:: INFORMATION ::

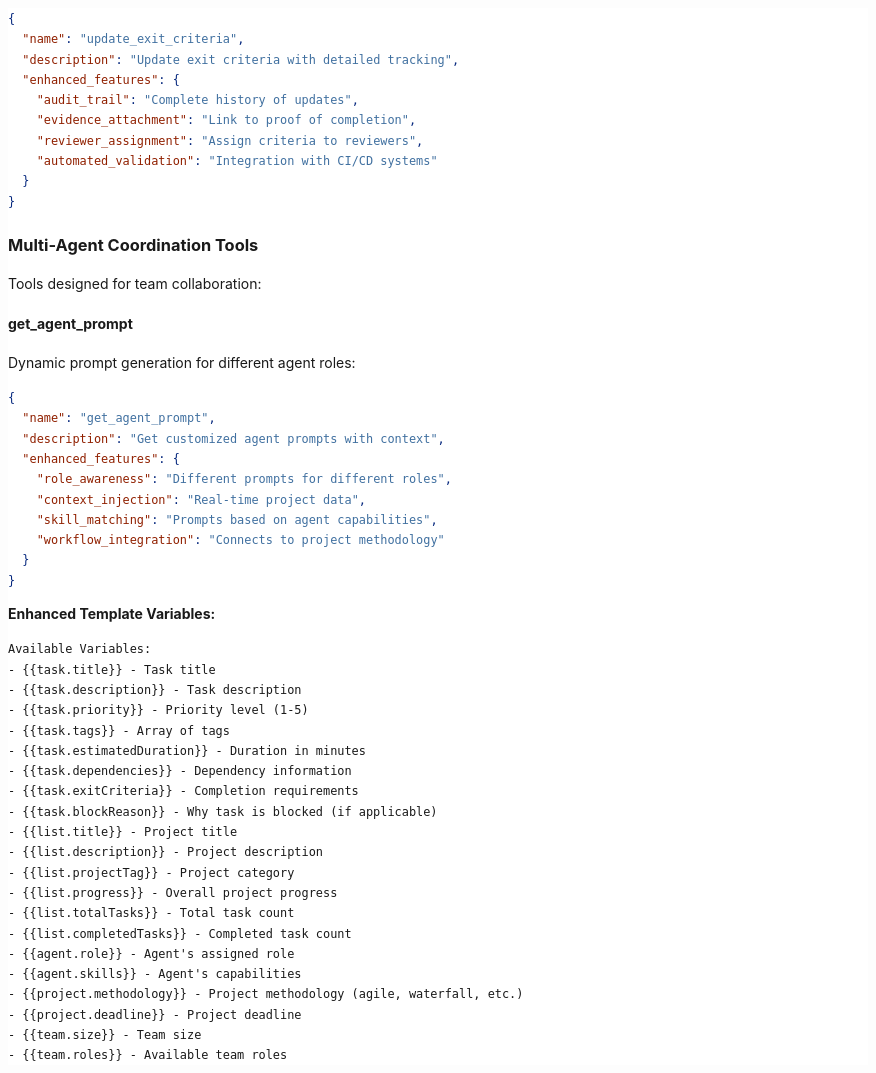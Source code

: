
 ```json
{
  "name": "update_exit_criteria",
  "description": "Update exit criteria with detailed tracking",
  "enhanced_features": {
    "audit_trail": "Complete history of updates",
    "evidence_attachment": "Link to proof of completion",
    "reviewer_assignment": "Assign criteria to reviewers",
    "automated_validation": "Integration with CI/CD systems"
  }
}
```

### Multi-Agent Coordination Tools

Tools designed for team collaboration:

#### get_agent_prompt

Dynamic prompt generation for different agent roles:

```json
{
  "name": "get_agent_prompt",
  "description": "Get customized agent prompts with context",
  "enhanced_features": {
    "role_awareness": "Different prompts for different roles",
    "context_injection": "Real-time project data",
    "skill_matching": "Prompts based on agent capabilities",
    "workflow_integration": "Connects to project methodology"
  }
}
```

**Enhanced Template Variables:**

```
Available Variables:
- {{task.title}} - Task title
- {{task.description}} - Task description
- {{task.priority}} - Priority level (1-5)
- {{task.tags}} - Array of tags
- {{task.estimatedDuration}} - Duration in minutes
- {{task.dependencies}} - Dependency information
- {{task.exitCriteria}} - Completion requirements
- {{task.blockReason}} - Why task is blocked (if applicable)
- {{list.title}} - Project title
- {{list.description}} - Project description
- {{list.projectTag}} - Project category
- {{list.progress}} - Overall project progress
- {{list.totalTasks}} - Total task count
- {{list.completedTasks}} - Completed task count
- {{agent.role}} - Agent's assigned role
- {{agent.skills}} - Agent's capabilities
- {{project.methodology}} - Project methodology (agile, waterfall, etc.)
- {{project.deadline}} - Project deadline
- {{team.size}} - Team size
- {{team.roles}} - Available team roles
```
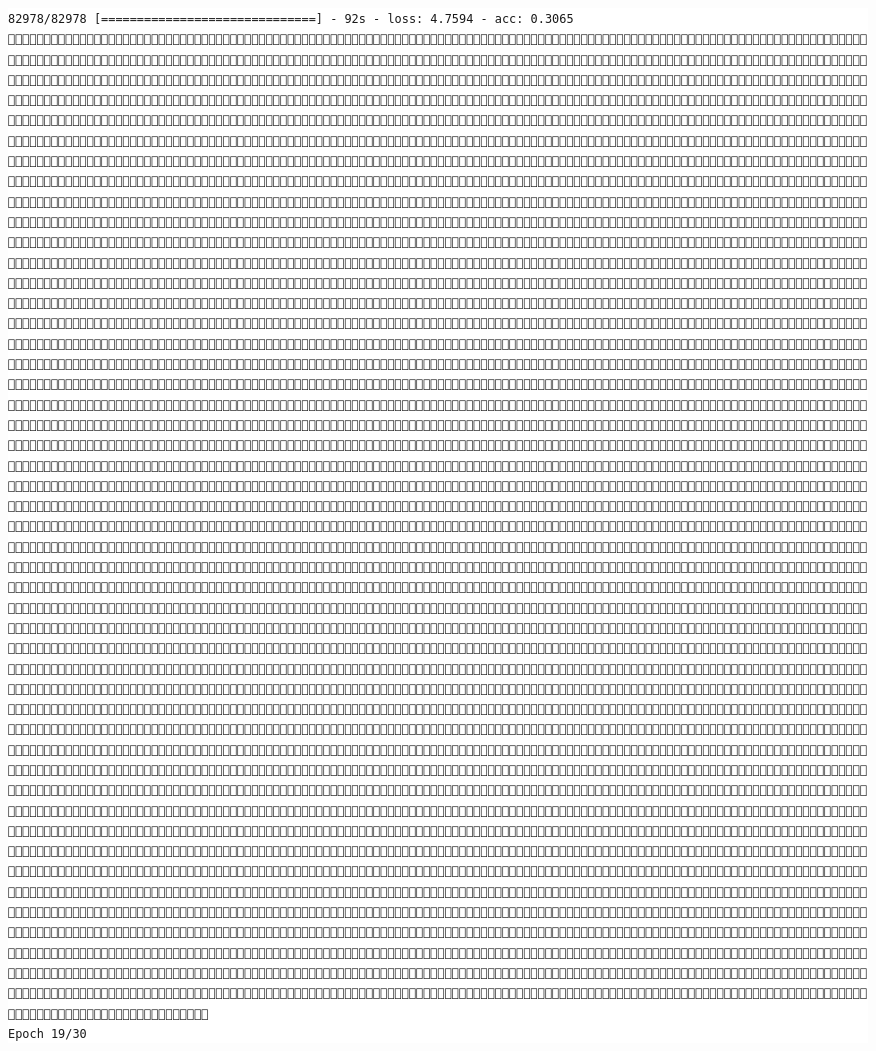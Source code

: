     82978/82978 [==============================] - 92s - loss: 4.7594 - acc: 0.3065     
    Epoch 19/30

:::

- [EXERCISE REQUIREMENTS]
Give only the number of lines in the data that hold the word "capabilities".

- [SOLUTION FOR THIS TASK]
2